Bisnis.com, JAKARTA - Penerapan sertifikasi green building ternyata belum optimal dalam menjaga kelestarian lingkungan.
Arsitek rumah murah, Yu Sing menyatakan konsep green building yang berlaku saat ini belum sepenuhnya memberikan dampak pada lingkungan.
Dia mengambil contoh, konsep green building masih menggunakan air conditioner. Sementara teknologi tersebut termasuk salah satu teknologi yang masih mengambil banyak energi.
Adapun pembeda dalam konsep green building, terletak hanya pada kapasitas efisiensi. Misalnya saja untuk bangunan yang mengambil sertifikasi platinum akan mengefisiensi energi listrik sampai 45%. Padahal, menurut dia selain efisiensi harus ada pengendalian penggunaan AC agar tak mengikis lapisan ozon.
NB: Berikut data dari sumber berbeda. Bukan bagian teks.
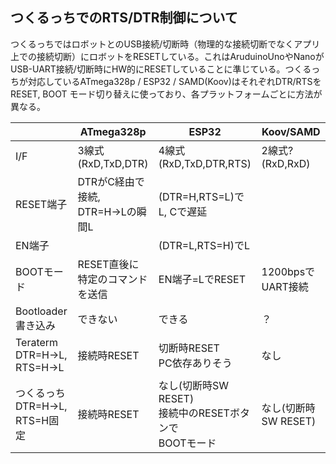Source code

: ## つくるっちでのRTS/DTR制御について
つくるっちではロボットとのUSB接続/切断時（物理的な接続切断でなくアプリ上での接続切断）にロボットをRESETしている。これはAruduinoUnoやNanoがUSB-UART接続/切断時にHW的にRESETしていることに準じている。つくるっちが対応しているATmega328p / ESP32 / SAMD(Koov)はそれぞれDTR/RTSをRESET, BOOT モード切り替えに使っており、各プラットフォームごとに方法が異なる。

| |ATmega328p|ESP32|Koov/SAMD|
|---|---|---|---|
|I/F|3線式 (RxD,TxD,DTR)|4線式 (RxD,TxD,DTR,RTS)|2線式? (RxD,RxD)|
|RESET端子|DTRがC経由で接続,<br />DTR=H->Lの瞬間L|(DTR=H,RTS=L)でL, Cで遅延| |
|EN端子| |(DTR=L,RTS=H)でL| |
|BOOTモード|RESET直後に<br />特定のコマンドを送信|EN端子=LでRESET|1200bpsでUART接続|
|Bootloader書き込み|できない|できる|？|
|Teraterm<br />DTR=H->L, RTS=H->L|接続時RESET|切断時RESET<br />PC依存ありそう|なし|
|つくるっち<br />DTR=H->L, RTS=H固定|接続時RESET|なし(切断時SW RESET)<br />接続中のRESETボタンで<br />BOOTモード|なし(切断時SW RESET)|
“Paling parah dari AC itu egois dingin di dalam, panas di luar. maka meski di Singapura banyak green building, namun tetap panas. Suhunya tinggi,” terang Yu Sing kepada Bisnis, beberapa waktu yang lalu..
Pendiri perusahaan jasa konsultan arsitektur Akar Anomali (Akanoma) ini menyatakan, belum optimalnya efek green building menyebabkan beralihnya sejumlah tren arsitektur dalam kurun waktu 5 tahun terakhir. Misalnya, banyak gedung yang kini mulai beralih menggunakan material alami terbarukan. Sehingga konsumsi energi lebih rendah, hanya perlu peningkatan teknologi untuk membuatnya kokoh.
Berdasarkan presentasinya yang berjudul ‘Peran Arsitektur dalam Kelesterian Bumi’, Yu Sing menyatakan sejumlah dampak perubahan iklim yang ada, arsitektur hijau sulit menjadi tren arus utama. Kondisi ini karena arsitektur hijau belum optimal oleh sebab itu dia mempopulerkan jenis rumah mikro.
Adapun rumah mikro ini memperkecil emisi karbon dengan menghemat lahan dan ruang. Ukuran rumah saja hanya terdiri dari 1 kamar orangtua, 1-2 kamar anak, 1 dapur, dan 1 ruang makan keluarga, dan 1 mesin cuci. Luas denah untuk rumah mikro ini hanya 8,75 meter dengan sistem mezzanine.
“Konsep ini masih belum populer di kalangan developer, namun saya sedang upayakan dan kampanyekan,” jelasnya.